Authority—Peter’s got it. The Catholic Church uses this passage to show that Peter was the first pope, as if Peter is the rock himself because Peter mean “rock.” Although it could just mean a rock—in the Holy Land where this exchange is reported to have taken place there are a lot of rocks and there is a church there. What “this rock” means, I don’t know. However, I do know that the intention here is to say that this confession of Peter comes with authority. The early Baptists would have said that it is an authority to share this message—that Jesus is the Messiah the Son of the living God. Perhaps it also gave them that authority to defy the spiritual leaders of their day—maybe even defying the King. That kind of defiance can mean imprisonment and hardship and torture and maybe death. Those are some strong beliefs from this little minority of believers called Baptists.

There is authority in your story—your story of salvation. It may not seem impressive, maybe a simple declaration, a little push from the Holy Spirit. Your story doesn’t have to be Baptist. But it is the story of how you answered this question, “Who do you say Jesus is?” Your answer is your authority.
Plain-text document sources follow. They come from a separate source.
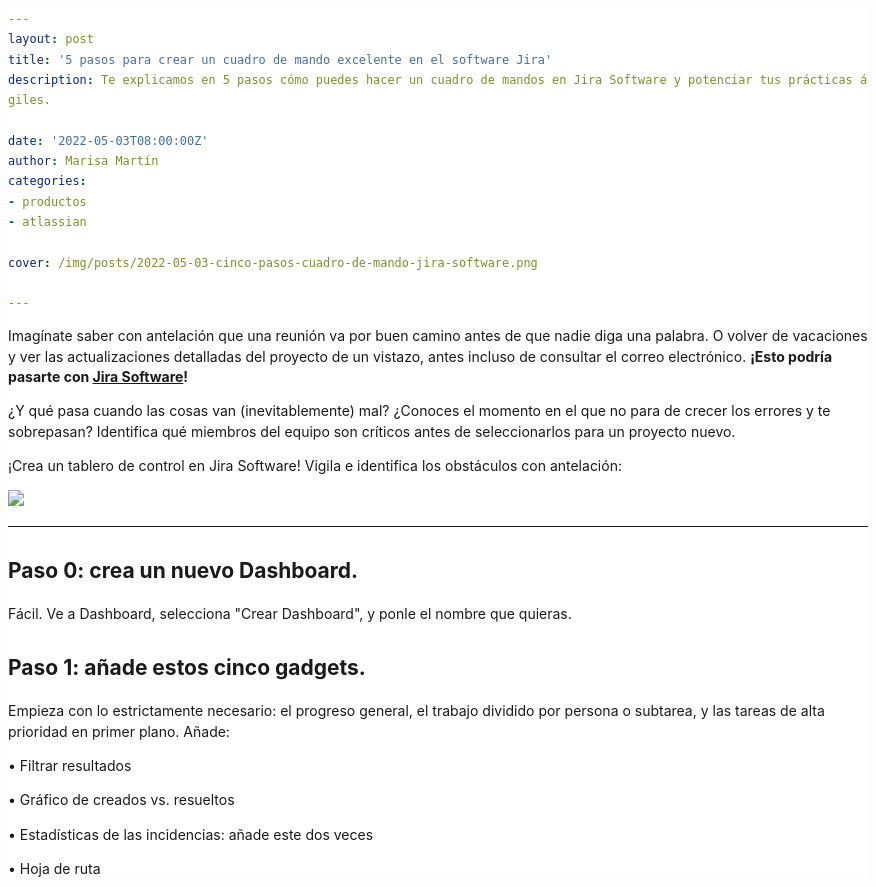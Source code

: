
 ```yaml
---
layout: post
title: '5 pasos para crear un cuadro de mando excelente en el software Jira'
description: Te explicamos en 5 pasos cómo puedes hacer un cuadro de mandos en Jira Software y potenciar tus prácticas ágiles.

date: '2022-05-03T08:00:00Z'
author: Marisa Martín
categories: 
- productos
- atlassian

cover: /img/posts/2022-05-03-cinco-pasos-cuadro-de-mando-jira-software.png

---
```


Imagínate saber con antelación que una reunión va por buen camino antes de que nadie diga una palabra. O volver de 
vacaciones y ver las actualizaciones detalladas del proyecto de un vistazo, antes incluso de consultar el correo 
electrónico. **¡Esto podría pasarte con [Jira Software](https://www.excentia.es/calidad-de-procesos)!**

¿Y qué pasa cuando las cosas van (inevitablemente) mal? ¿Conoces el momento en el que no para de crecer los errores y 
te sobrepasan? Identifica qué miembros del equipo son críticos antes de seleccionarlos para un proyecto nuevo.

¡Crea un tablero de control en Jira Software! Vigila e identifica los obstáculos con antelación:

<img style="width: 100%" src="/img/posts/2022-05-03-cinco-pasos-cuadro-de-mando-jira-software-dashboard.png" />

---

## Paso 0: crea un nuevo Dashboard.

Fácil. Ve a Dashboard, selecciona "Crear Dashboard", y ponle el nombre que quieras.

## Paso 1: añade estos cinco gadgets.

Empieza con lo estrictamente necesario: el progreso general, el trabajo dividido por persona o subtarea, y las 
tareas de alta prioridad en primer plano. Añade:

•	Filtrar resultados

•	Gráfico de creados vs. resueltos

•	Estadísticas de las incidencias: añade este dos veces

•	Hoja de ruta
One of the best things I have done recently was last October when I went on the Heritage Baptist Church ladies’ retreat to Emerald Isle. As the mother of three young children, I can honestly say that a full night’s sleep is a wonderful thing. And being responsible for just yourself—no one else—is a great feeling from time-to-time. During the retreat at our last devotional time together, we were asked to say what we were thankful for—not including family (because that is the obvious choice). Now being an introvert, I just can’t come up with answers so quickly. I had to think about that one for a while—even beyond our devotional time. But the answer that came to me was freedom—probably because I experienced some freedom that weekend. I am thankful for freedom. I have the choice to believe in God, to serve God, to worship God as I want, to read the bible and interpret it myself. I don’t know why that thought popped into my head that day. But I have remembered it. And today, I’ll say that I guess I am thankful to be Baptist because to be Baptist is to be free. No one is forcing me to believe in a certain way. No one is forcing me to preach today. No one is forcing me to worship God in a certain way. No one is forcing me to give up my TNIV bible in favor of a King James Version. As strange as it is to say this in church, when it comes to salvation, it is all about me...and God. I have to make up my own mind. My faith is an individual decision as I answer the question of who this Jesus is to me.